Above all, the Observer Group was intended to help build bipartisan support for President Reagan’s arms control initiatives. The group was seen as a mediating body. When it was formed, Senators Dole and Byrd co-authored a resolution stating that the Observer Group was part of “an ongoing process to reestablish a bipartisan spirit in this body’s consideration of vital national security and foreign policy issues.” Senator Richard Lugar (R-IN), who was one of the original members of the Observer Group, agreed by affirming, “The observer group is tremendously important to forming a consensus on which ratification might occur.” The Group’s 1985 report to Congress endorsed “the broad bipartisan support of the Senate for the Administration’s arms control efforts…determination to be as patient as necessary to achieve a sound agreement…the seriousness with which the Senate, including the Observer group intends to fulfill its constitutionally-mandated role in the treaty-making process.” This opinion was also shared by the Reagan administration. In a letter to Senators Dole and Byrd, Secretary of State George Shultz stated that he thought the Observer Group would help facilitate unity on arms control.

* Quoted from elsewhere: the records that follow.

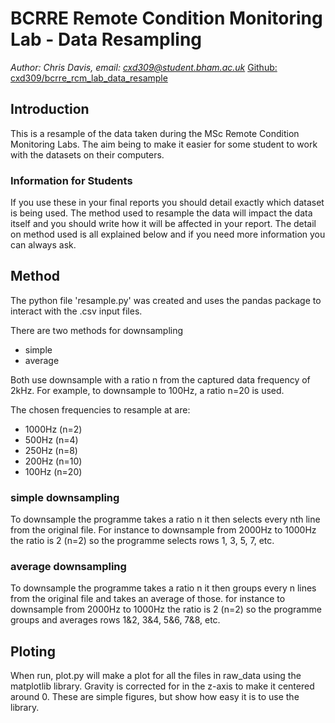 # BCRRE Remote Condition Monitoring Lab - Data Resampling
*Author: Chris Davis, email: cxd309@student.bham.ac.uk*
[Github: cxd309/bcrre_rcm_lab_data_resample](https://github.com/cxd309/bcrre_rcm_lab_data_resample)

## Introduction
This is a resample of the data taken during the MSc Remote Condition Monitoring Labs.
The aim being to make it easier for some student to work with the datasets on their
computers.

### Information for Students
If you use these in your final reports you should detail exactly which dataset is being
used. The method used to resample the data will impact the data itself and you should
write how it will be affected in your report. The detail on method used is all explained
below and if you need more information you can always ask.

## Method
The python file 'resample.py' was created and uses the pandas package to interact 
with the .csv input files.

There are two methods for downsampling
* simple
* average

Both use downsample with a ratio n from the captured data frequency of 2kHz.
For example, to downsample to 100Hz, a ratio n=20 is used.

The chosen frequencies to resample at are:
* 1000Hz (n=2)
* 500Hz  (n=4)
* 250Hz  (n=8)
* 200Hz  (n=10)
* 100Hz  (n=20)

### simple downsampling

To downsample the programme takes a ratio n 
it then selects every nth line from the original file.
For instance to downsample from 2000Hz to 1000Hz
the ratio is 2 (n=2) so the programme selects rows 1, 3, 5, 7, etc.

### average downsampling
To downsample the programme takes a ratio n 
it then groups every n lines from the original file
and takes an average of those.
for instance to downsample from 2000Hz to 1000Hz
the ratio is 2 (n=2) so the programme groups and averages
rows 1&2, 3&4, 5&6, 7&8, etc.

## Ploting
When run, plot.py will make a plot for all the files in raw_data
using the matplotlib library.
Gravity is corrected for in the z-axis to make it centered around 0.
These are simple figures, but show how easy it is to use the library.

It is difficult to demonstrate the extent of its influence as the years the Observer Group was most active were also the years in which arms control was seen by both parties as a vital part of U.S. policy.  The success of these initiatives was clearly not solely due to the Observer Group, but it did play a role. Every one of the original Group’s members voted in favor of the INF Treaty in 1988, which passed 93-5.  Similarly, all of the senators within the Group voted in favor of ratifying the 1992 START Treaty, which passed 93-6.

The National Security Working Group

Towards the end of the 1990s, the Senate’s attitude towards arms control changed. Negotiations between the United States and Russia on a legally binding nuclear reduction treaty had stalled. The Senate had voted down the Comprehensive Test Ban Treaty. Reflecting this changing point of view, in 1999, Senator Trent Lott (R-MS), wanted to further diminish the Senate’s focus and expertise on arms control issues. He proposed an amendment that expanded the Observer Group’s purview to include observing talks related to missile defense and export controls and renamed it the National Security Working Group. For nearly a decade during the George W. Bush administration, which pursued relatively little in terms of legally binding arms control agreements, the NSWG was relatively dormant.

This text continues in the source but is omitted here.